Wikipedia for all of the above lest you believe I am an expert in anything
posted by rongorongo at 12:35 PM on September 15, 2013 [5 favorites]


Rongorongo, that is amazing. Just goes to show that we must be vastly superior to Neanderthals because we've come so far in crapping up the planet in such a short period of time.
posted by BlueHorse at 2:16 PM on September 15, 2013


This might help clear up the "CONFUSING" part before the "Life of the Universe" (or not):

Did a hyper-black hole spawn the Universe? Big Bang was mirage from collapsing higher-dimensional star, theorists propose.
posted by homunculus at 5:14 PM on September 15, 2013 [1 favorite]


There's a little callout box that says, "The beginning of writing around 3,500 BC marks the beginning of us knowing anything about what went on in history." I'll bet you two bog people they meant to say "recorded history".
posted by sneebler at 6:35 AM on September 16, 2013


This has got me thinking about the fact that I (and I'm assuming we? anyone??) visualize time progressing in different directions, depending on what scale of time I'm considering.

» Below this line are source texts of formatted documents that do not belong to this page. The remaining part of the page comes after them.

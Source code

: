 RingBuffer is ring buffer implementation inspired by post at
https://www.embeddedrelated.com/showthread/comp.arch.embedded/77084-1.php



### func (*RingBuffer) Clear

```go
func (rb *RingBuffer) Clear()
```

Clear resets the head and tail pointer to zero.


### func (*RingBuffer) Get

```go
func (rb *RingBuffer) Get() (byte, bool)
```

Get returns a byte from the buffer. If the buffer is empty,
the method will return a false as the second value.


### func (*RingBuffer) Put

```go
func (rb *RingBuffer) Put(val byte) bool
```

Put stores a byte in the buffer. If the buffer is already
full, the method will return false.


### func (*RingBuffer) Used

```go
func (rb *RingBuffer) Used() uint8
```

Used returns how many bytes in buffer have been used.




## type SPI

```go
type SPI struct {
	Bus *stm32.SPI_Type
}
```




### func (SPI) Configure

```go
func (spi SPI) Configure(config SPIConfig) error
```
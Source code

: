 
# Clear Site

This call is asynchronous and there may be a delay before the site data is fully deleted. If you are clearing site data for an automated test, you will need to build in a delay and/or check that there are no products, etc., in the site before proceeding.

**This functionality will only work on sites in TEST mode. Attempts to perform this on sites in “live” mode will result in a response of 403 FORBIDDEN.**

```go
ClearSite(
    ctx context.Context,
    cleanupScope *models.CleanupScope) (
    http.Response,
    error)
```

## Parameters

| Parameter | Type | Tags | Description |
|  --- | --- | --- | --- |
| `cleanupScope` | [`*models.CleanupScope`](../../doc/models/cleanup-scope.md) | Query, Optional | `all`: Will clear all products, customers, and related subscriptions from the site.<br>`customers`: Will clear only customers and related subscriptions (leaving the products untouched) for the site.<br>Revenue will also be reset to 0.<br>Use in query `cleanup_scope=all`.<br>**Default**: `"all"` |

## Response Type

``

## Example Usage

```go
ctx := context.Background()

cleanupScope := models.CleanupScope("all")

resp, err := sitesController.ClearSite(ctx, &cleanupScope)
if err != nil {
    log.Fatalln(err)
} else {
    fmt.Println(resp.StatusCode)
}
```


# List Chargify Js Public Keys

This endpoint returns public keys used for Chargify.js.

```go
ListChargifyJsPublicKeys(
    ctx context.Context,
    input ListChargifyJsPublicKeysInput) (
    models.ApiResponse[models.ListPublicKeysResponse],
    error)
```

For example, here is how I visualize things:

Cosmic time scale: ↻
Pre-historic time: ↑
Early historic time: ↑
Recent (19-21c) historic time: →
Years (i.e. my life): ↑ or → (flips around a lot)
Months: ↓
Weeks: ↓
Days: →
Hours: ↑
Minutes: ↑ (or ↻)
Seconds (or anything shorter): →

All of these are 2-dimensional conceptions. Some of them "make sense" insofar as they're related to the physical calendars or clocks or graphs that we use to track time, but it's still weird that the direction changes so often. The one common element for me seems to be that time can progress in any direction EXCEPT TO THE LEFT (and I hereby dub this the Zoolander Conception of Time). So These Birds of a Feather, your blocks of the week are causing me anxiety.
posted by Kabanos at 11:29 AM on September 16, 2013


And this is why the most important skill of a species intelligent enough to understand both their insignificance and their mortality is the capability for distraction. Because the facts of reality are just too intense.

Word.
posted by hapax_legomenon at 2:05 PM on September 16, 2013


"...the T-Rex is closer in time to seeing a Justin Bieber concert than seeing a live Stegosaurus."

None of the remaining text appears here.